Вечером он пытался отвлечься, читая Горация. Но утонченный, фривольный, неистовый, возвышенный поэт, казалось, говорил только о Гертруде — воспоминаниями ли о счастливых днях, или горькими сетованиями об утрате, или ожиданиями старости и смерти. Издавна любимые фразы выражали и растравляли печаль. Eheu fugaces…[132] Quis desiderio…[133] Затем, глубже погрузясь в латынь, как безумный хирург, Граф, уже забыв о красотах поэзии, обнаружил множество пассажей, отвечавших его все более свирепому настроению. Не только linquenda tellus et domus,[134] но еще и тох iuniores quaerit adulteros,[135] и лучшее из всего: quae tibi virginum sponso necato barbara serviet?[136] К тому времени, как пора было ложиться, он превратился во Фридриха Великого.
Он крутился в постели в тоске по Гертруде, по ее близости. Он видел себя рядом с нею, блаженствующим в ярких теплых лучах ее внимания, держащим ее руку в своей. Вновь видел комнату во Франции, где он начал было говорить ей о своей любви, ну, пробормотал что-то, и она так нежно держала его руку, говоря мало, но не говоря «нет». Как счастлив он был в тот вечер, каким счастливым и умиротворенным уснул. Душевный покой, вот что Гертруда всегда давала ему в прошлом, когда была замужем за Гаем и когда он мог безопасно жить рядом с ней, любя ее, но не мучаясь этими нестерпимыми желаниями и надеждами.

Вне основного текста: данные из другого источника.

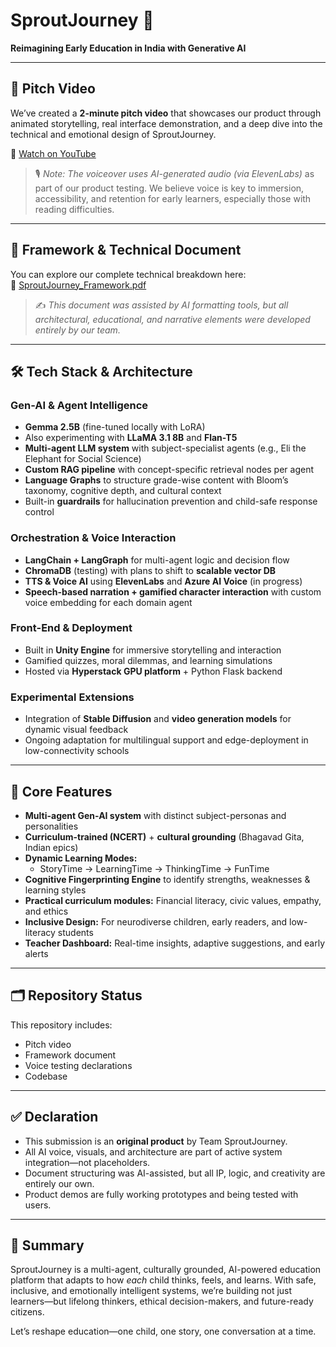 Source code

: # SproutJourney 🌱  
**Reimagining Early Education in India with Generative AI**

---

## 🎥 Pitch Video

We’ve created a **2-minute pitch video** that showcases our product through animated storytelling, real interface demonstration, and a deep dive into the technical and emotional design of SproutJourney.

🔗 [Watch on YouTube](https://youtu.be/cAcVhKH7nig)

> 🎙️ *Note: The voiceover uses AI-generated audio (via ElevenLabs)* as part of our product testing. We believe voice is key to immersion, accessibility, and retention for early learners, especially those with reading difficulties.

---

## 📄 Framework & Technical Document

You can explore our complete technical breakdown here:  
📄 [SproutJourney_Framework.pdf](./Sproutjourney_KushalAgrawal_Jazzee2025_Document.pdf)

> ✍️ *This document was assisted by AI formatting tools, but all architectural, educational, and narrative elements were developed entirely by our team.*

---

## 🛠️ Tech Stack & Architecture

### Gen-AI & Agent Intelligence
- **Gemma 2.5B** (fine-tuned locally with LoRA)
- Also experimenting with **LLaMA 3.1 8B** and **Flan-T5**
- **Multi-agent LLM system** with subject-specialist agents (e.g., Eli the Elephant for Social Science)
- **Custom RAG pipeline** with concept-specific retrieval nodes per agent
- **Language Graphs** to structure grade-wise content with Bloom’s taxonomy, cognitive depth, and cultural context
- Built-in **guardrails** for hallucination prevention and child-safe response control

### Orchestration & Voice Interaction
- **LangChain + LangGraph** for multi-agent logic and decision flow
- **ChromaDB** (testing) with plans to shift to **scalable vector DB**
- **TTS & Voice AI** using **ElevenLabs** and **Azure AI Voice** (in progress)
- **Speech-based narration + gamified character interaction** with custom voice embedding for each domain agent

### Front-End & Deployment
- Built in **Unity Engine** for immersive storytelling and interaction
- Gamified quizzes, moral dilemmas, and learning simulations
- Hosted via **Hyperstack GPU platform** + Python Flask backend

### Experimental Extensions
- Integration of **Stable Diffusion** and **video generation models** for dynamic visual feedback
- Ongoing adaptation for multilingual support and edge-deployment in low-connectivity schools

---

## 🎯 Core Features

- **Multi-agent Gen-AI system** with distinct subject-personas and personalities
- **Curriculum-trained (NCERT)** + **cultural grounding** (Bhagavad Gita, Indian epics)
- **Dynamic Learning Modes:**
  - StoryTime → LearningTime → ThinkingTime → FunTime
- **Cognitive Fingerprinting Engine** to identify strengths, weaknesses & learning styles
- **Practical curriculum modules:** Financial literacy, civic values, empathy, and ethics
- **Inclusive Design:** For neurodiverse children, early readers, and low-literacy students
- **Teacher Dashboard:** Real-time insights, adaptive suggestions, and early alerts

---

## 🗂️ Repository Status

This repository includes:
- Pitch video
- Framework document
- Voice testing declarations
- Codebase

---

## ✅ Declaration

- This submission is an **original product** by Team SproutJourney.
- All AI voice, visuals, and architecture are part of active system integration—not placeholders.
- Document structuring was AI-assisted, but all IP, logic, and creativity are entirely our own.
- Product demos are fully working prototypes and being tested with users.

---

## 🌱 Summary

SproutJourney is a multi-agent, culturally grounded, AI-powered education platform that adapts to how *each* child thinks, feels, and learns. With safe, inclusive, and emotionally intelligent systems, we’re building not just learners—but lifelong thinkers, ethical decision-makers, and future-ready citizens.

Let’s reshape education—one child, one story, one conversation at a time.
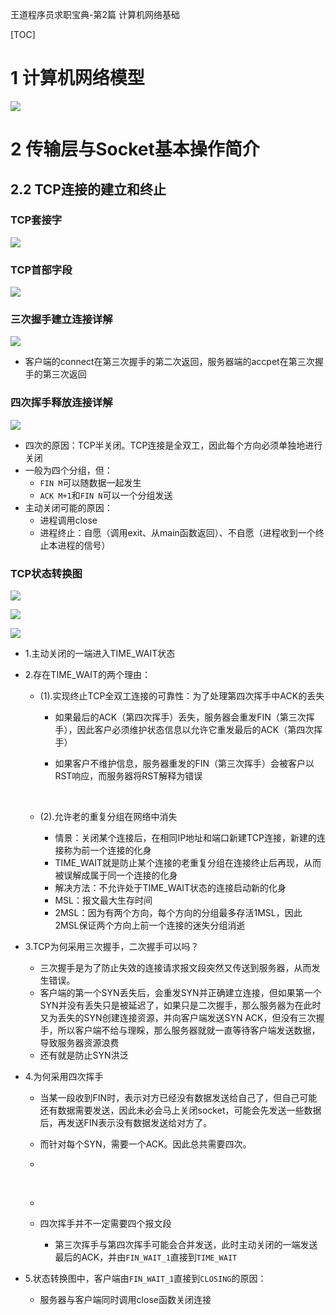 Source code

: 王道程序员求职宝典-第2篇 计算机网络基础

[TOC]

# 1 计算机网络模型

![](../../pics/WangDao/OSI七层.png)

# 2 传输层与Socket基本操作简介

## 2.2 TCP连接的建立和终止

### TCP套接字

![](../../pics/WangDao/TCP套接字函数.png)

### TCP首部字段

![](../../pics/WangDao/TCP报文首部字段.png)



### 三次握手建立连接详解

![](../../pics/WangDao/TCP三次握手.png)

- 客户端的connect在第三次握手的第二次返回，服务器端的accpet在第三次握手的第三次返回

### 四次挥手释放连接详解

![](../../pics/WangDao/TCP四次挥手.png)



- 四次的原因：TCP半关闭。TCP连接是全双工，因此每个方向必须单独地进行关闭
- 一般为四个分组，但：
  - `FIN M`可以随数据一起发生
  - `ACK M+1`和`FIN N`可以一个分组发送
- 主动关闭可能的原因：
  - 进程调用close
  - 进程终止：自愿（调用exit、从main函数返回）、不自愿（进程收到一个终止本进程的信号）

### TCP状态转换图

![](../../pics/WangDao/TCP状态转换图.png)

![](../../pics/WangDao/三次握手.png)



![](../../pics/WangDao/四次挥手.png)

- 1.主动关闭的一端进入TIME_WAIT状态

- 2.存在TIME_WAIT的两个理由：

  - (1).实现终止TCP全双工连接的可靠性：为了处理第四次挥手中ACK的丢失

    - 如果最后的ACK（第四次挥手）丢失，服务器会重发FIN（第三次挥手），因此客户必须维护状态信息以允许它重发最后的ACK（第四次挥手）

    - 如果客户不维护信息，服务器重发的FIN（第三次挥手）会被客户以RST响应，而服务器将RST解释为错误

      ​

  - (2).允许老的重复分组在网络中消失

    - 情景：关闭某个连接后，在相同IP地址和端口新建TCP连接，新建的连接称为前一个连接的化身
    - TIME_WAIT就是防止某个连接的老重复分组在连接终止后再现，从而被误解成属于同一个连接的化身
    - 解决方法：不允许处于TIME_WAIT状态的连接启动新的化身
    - MSL：报文最大生存时间
    - 2MSL：因为有两个方向，每个方向的分组最多存活1MSL，因此2MSL保证两个方向上前一个连接的迷失分组消逝

- 3.TCP为何采用三次握手，二次握手可以吗？

  - 三次握手是为了防止失效的连接请求报文段突然又传送到服务器，从而发生错误。
  - 客户端的第一个SYN丢失后，会重发SYN并正确建立连接，但如果第一个SYN并没有丢失只是被延迟了，如果只是二次握手，那么服务器为在此时又为丢失的SYN创建连接资源，并向客户端发送SYN ACK，但没有三次握手，所以客户端不给与理睬，那么服务器就就一直等待客户端发送数据，导致服务器资源浪费
  - 还有就是防止SYN洪泛

- 4.为何采用四次挥手

  - 当某一段收到FIN时，表示对方已经没有数据发送给自己了，但自己可能还有数据需要发送，因此未必会马上关闭socket，可能会先发送一些数据后，再发送FIN表示没有数据发送给对方了。

  - 而针对每个SYN，需要一个ACK。因此总共需要四次。

  - ​

    ​

  - ​

  - 四次挥手并不一定需要四个报文段

    - 第三次挥手与第四次挥手可能会合并发送，此时主动关闭的一端发送最后的ACK，并由`FIN_WAIT_1`直接到`TIME_WAIT`

- 5.状态转换图中，客户端由`FIN_WAIT_1`直接到`CLOSING`的原因：

  - 服务器与客户端同时调用close函数关闭连接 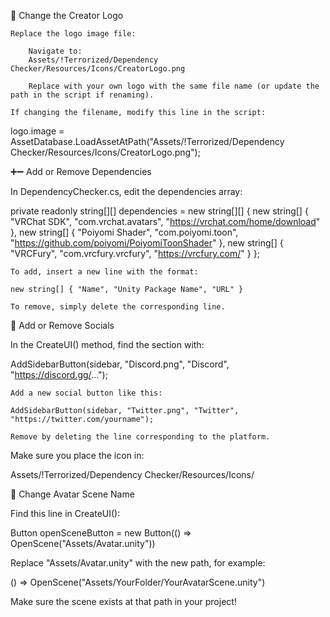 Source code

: 🔄 Change the Creator Logo

    Replace the logo image file:

        Navigate to:
        Assets/!Terrorized/Dependency Checker/Resources/Icons/CreatorLogo.png

        Replace with your own logo with the same file name (or update the path in the script if renaming).

    If changing the filename, modify this line in the script:

logo.image = AssetDatabase.LoadAssetAtPath<Texture2D>("Assets/!Terrorized/Dependency Checker/Resources/Icons/CreatorLogo.png");

➕➖ Add or Remove Dependencies

In DependencyChecker.cs, edit the dependencies array:

private readonly string[][] dependencies = new string[][]
{
    new string[] { "VRChat SDK", "com.vrchat.avatars", "https://vrchat.com/home/download" },
    new string[] { "Poiyomi Shader", "com.poiyomi.toon", "https://github.com/poiyomi/PoiyomiToonShader" },
    new string[] { "VRCFury", "com.vrcfury.vrcfury", "https://vrcfury.com/" }
};

    To add, insert a new line with the format:

    new string[] { "Name", "Unity Package Name", "URL" }

    To remove, simply delete the corresponding line.

🔗 Add or Remove Socials

In the CreateUI() method, find the section with:

AddSidebarButton(sidebar, "Discord.png", "Discord", "https://discord.gg/...");

    Add a new social button like this:

    AddSidebarButton(sidebar, "Twitter.png", "Twitter", "https://twitter.com/yourname");

    Remove by deleting the line corresponding to the platform.

Make sure you place the icon in:

Assets/!Terrorized/Dependency Checker/Resources/Icons/

🧪 Change Avatar Scene Name

Find this line in CreateUI():

Button openSceneButton = new Button(() => OpenScene("Assets/Avatar.unity"))

Replace "Assets/Avatar.unity" with the new path, for example:

() => OpenScene("Assets/YourFolder/YourAvatarScene.unity")

Make sure the scene exists at that path in your project!
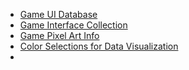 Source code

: - [Game UI Database](https://www.gameuidatabase.com/)
- [Game Interface Collection](https://interfaceingame.com/)
- [Game Pixel Art Info](https://stuartspixelgames.com/)
- [Color Selections for Data Visualization](https://blog.datawrapper.de/beautifulcolors/)
-  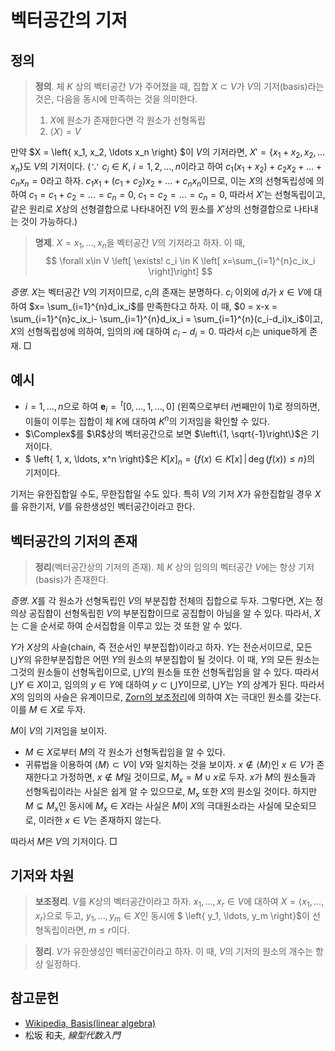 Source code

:<!---
title: 벡터공간의 기저
language: Korean
category: Mathematics
--->

# 벡터공간의 기저

## 정의

> **정의**. 체 $K$ 상의 벡터공간 $V$가 주어졌을 때, 집합 $X\subset V$가 $V$의
> 기저(basis)라는 것은, 다음을 동시에 만족하는 것을 의미한다.
>
> 1. $X$에 원소가 존재한다면 각 원소가 선형독립
> 2. $\langle X \rangle = V$

만약 $X = \left\{ x_1, x_2, \ldots x_n \right\} $이 $V$의 기저라면,
$X' = \left\{ x_1+x_2, x_2, \ldots x_n \right\}$도 $V$의 기저이다.
($\because$ $c_i\in K$, $i = 1,2,\ldots, n$이라고 하여
$c_1(x_1 + x_2) + c_2x_2 + \ldots + c_nx_n=0$라고 하자.
$c_1x_1 + (c_1+c_2)x_2+ \ldots + c_nx_n$이므로, 이는 $X$의 선형독립성에 의하여
$c_1=c_1+c_2=\ldots=c_n=0$, $c_1=c_2=\ldots=c_n=0$, 따라서 $X'$는 선형독립이고,
같은 원리로 $X$상의 선형결합으로 나타내어진 $V$의 원소를 $X'$상의 선형결합으로 나타내는 것이
가능하다.)

> **명제**. $X = {x_1, \ldots, x_n}$을 벡터공간 $V$의 기저라고 하자. 이 때,
> $$ \forall x\in V \left[  \exists! c_i \in K \left[ x=\sum_{i=1}^{n}c_ix_i \right]\right] $$

*증명*. $X$는 벡터공간 $V$의 기저이므로, $c_i$의 존재는 분명하다.
$c_i$ 이외에 $d_i$가 $x\in V$에 대하여 $x= \sum_{i=1}^{n}d_ix_i$를 만족한다고 하자.
이 때, $0 = x-x = \sum_{i=1}^{n}c_ix_i- \sum_{i=1}^{n}d_ix_i = \sum_{i=1}^{n}(c_i-d_i)x_i$이고,
$X$의 선형독립성에 의하여, 임의의 $i$에 대하여 $c_i-d_i=0$. 따라서 $c_i$는 unique하게 존재. □

## 예시

- $i=1,\ldots,n$으로 하여
$\mathbf{e}_i = \,^t\left[ 0, \ldots, 1, \ldots, 0 \right]$ (왼쪽으로부터 $i$번째만이 $1$)로 정의하면,
이들이 이루는 집합이 체 $K$에 대하여 $K^n$의 기저임을 확인할 수 있다.
- $\Complex$를 $\R$상의 벡터공간으로 보면 $\left\{1, \sqrt{-1}\right\}$은 기저이다.
- $ \left\{ 1, x, \ldots, x^n \right\}$은 $K[x]_n = \left\{ f(x)\in K[x] \,|\, \deg(f(x)) \leq n \right\}$의 기저이다.

기저는 유한집합일 수도, 무한집합일 수도 있다. 특히 $V$의 기저 $X$가 유한집합일 경우
$X$를 유한기저, $V$를 유한생성인 벡터공간이라고 한다.

## 벡터공간의 기저의 존재

> **정리**(벡터공간상의 기저의 존재). 체 $K$ 상의 임의의 벡터공간 $V$에는
> 항상 기저(basis)가 존재한다.

*증명*. $X$를 각 원소가 선형독립인 $V$의 부분집합 전체의 집합으로 두자.
그렇다면, $X$는 정의상 공집합이 선형독립힌 $V$의 부분집합이므로 공집합이 아님을 알 수 있다.
따라서, $X$는 $\subset$을 순서로 하여 순서집합을 이루고 있는 것 또한 알 수 있다.

$Y$가 $X$상의 사슬(chain, 즉 전순서인 부분집합)이라고 하자.
$Y$는 전순서이므로, 모든 $\bigcup Y$의 유한부분집합은 어떤 $Y$의 원소의 부분집합이 될 것이다.
이 때, $Y$의 모든 원소는 그것의 원소들이 선형독립이므로, $\bigcup Y$의 원소들 또한
선형독립임을 알 수 있다. 따라서 $\bigcup Y \in X$이고, 임의의 $y\in Y$에 대하여
$y\subset \bigcup Y$이므로, $\bigcup Y$는 $Y$의 상계가 된다.
따라서 $X$의 임의의 사슬은 유계이므로, [Zorn의 보조정리](./zorns-lemma.html)에 의하여
$X$는 극대인 원소를 갖는다. 이를 $M\in X$로 두자.

$M$이 $V$의 기저임을 보이자.

- $M\in X$로부터 $M$의 각 원소가 선형독립임을 알 수 있다.
- 귀류법을 이용하여 $\langle M\rangle\subset V$이 $V$와 일치하는 것을 보이자.
$x\not\in\langle M\rangle$인 $x\in V$가 존재한다고 가정하면,
$x\not\in M$일 것이므로, $M_x = M \cup {x}$로 두자.
$x$가 $M$의 원소들과 선형독립이라는 사실은 쉽게 알 수 있으므로,
$M_x$ 또한 $X$의 원소일 것이다. 하지만 $M\subsetneq M_x$인 동시에
$M_x\in X$라는 사실은 $M$이 $X$의 극대원소라는 사실에 모순되므로,
이러한 $x\in V$는 존재하지 않는다.

따라서 $M$은 $V$의 기저이다. □

## 기저와 차원

> **보조정리**. $V$를 $K$상의 벡터공간이라고 하자. $x_1, \ldots, x_r \in V$에 대하여
> $X = \langle x_1, \ldots, x_r \rangle$으로 두고, $y_1, \ldots, y_m\in X$인 동시에
> $ \left\{ y_1, \ldots, y_m \right\}$이 선형독립이라면, $m\leq r$이다.

> **정리**. $V$가 유한생성인 벡터공간이라고 하자. 이 때, $V$의 기저의 원소의 개수는
> 항상 일정하다.

## 참고문헌

- [Wikipedia, Basis(linear algebra)](https://en.wikipedia.org/wiki/Basis_(linear_algebra))
- 松坂 和夫, *線型代数入門*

Тим, который появился весь в синяках и крови, в разодранной одежде, показался Графу сущим кошмаром, каким-то кровавым или ряженым дьяволом, нереальным, но все же зловещим, ужасным. Граф вошел в гостиную сразу после того, как Гертруда вышла на террасу. Он, как и Анна, стал свидетелем их объятий, но в отличие от Анны не сразу сообразил, что случилось. Граф плохо помнил обратный путь в Англию. Он беспрестанно вычислял, и по его вычислениям выходило, что он и Гертруда могли проскользнуть обратно в щель времени до возвращения Тима. Было ли оно, то нежное мгновение, лишь мгновением умиротворения? Не было ли оно чем-то высшим, абсолютным? Не могло ли нечто, имевшее будущее, возникнуть благодаря чему-то иному, совершенно (как чувствовал Граф) случайному? Существуют же мгновения, которые определяют будущее и берегут его? Ему должна была достаться любовь Гертруды. Тим был предатель, перебежчик, жестокий вероломный негодяй. Узник, плоть от плоти своего собственного мира, мира пьянства и лени, проклинаемого Анной Кевидж. Граф сделал все, что мог, и, несмотря на его старания, результат казался однозначным. Он попытался убедить Тима вернуться. Тим ответил: «Я живу в трясине», и еще он ответил: «Может быть, Гертруда найдет себе лучшего мужа». Не закрыло ли это вопрос, не было ли с Тимом покончено? Каким образом он потом объявился, похожий на чучело, перемазанный кровью, и так легко вновь стал мужем Гертруды? Поскольку не оставалось сомнений, что именно этим все закончилось. Граф получил от Гертруды письмо, в котором говорилось, что она и Тим будут рады видеть его у себя. Она еще и коротко позвонила ему, повторив приглашение. Граф ответил уклончиво.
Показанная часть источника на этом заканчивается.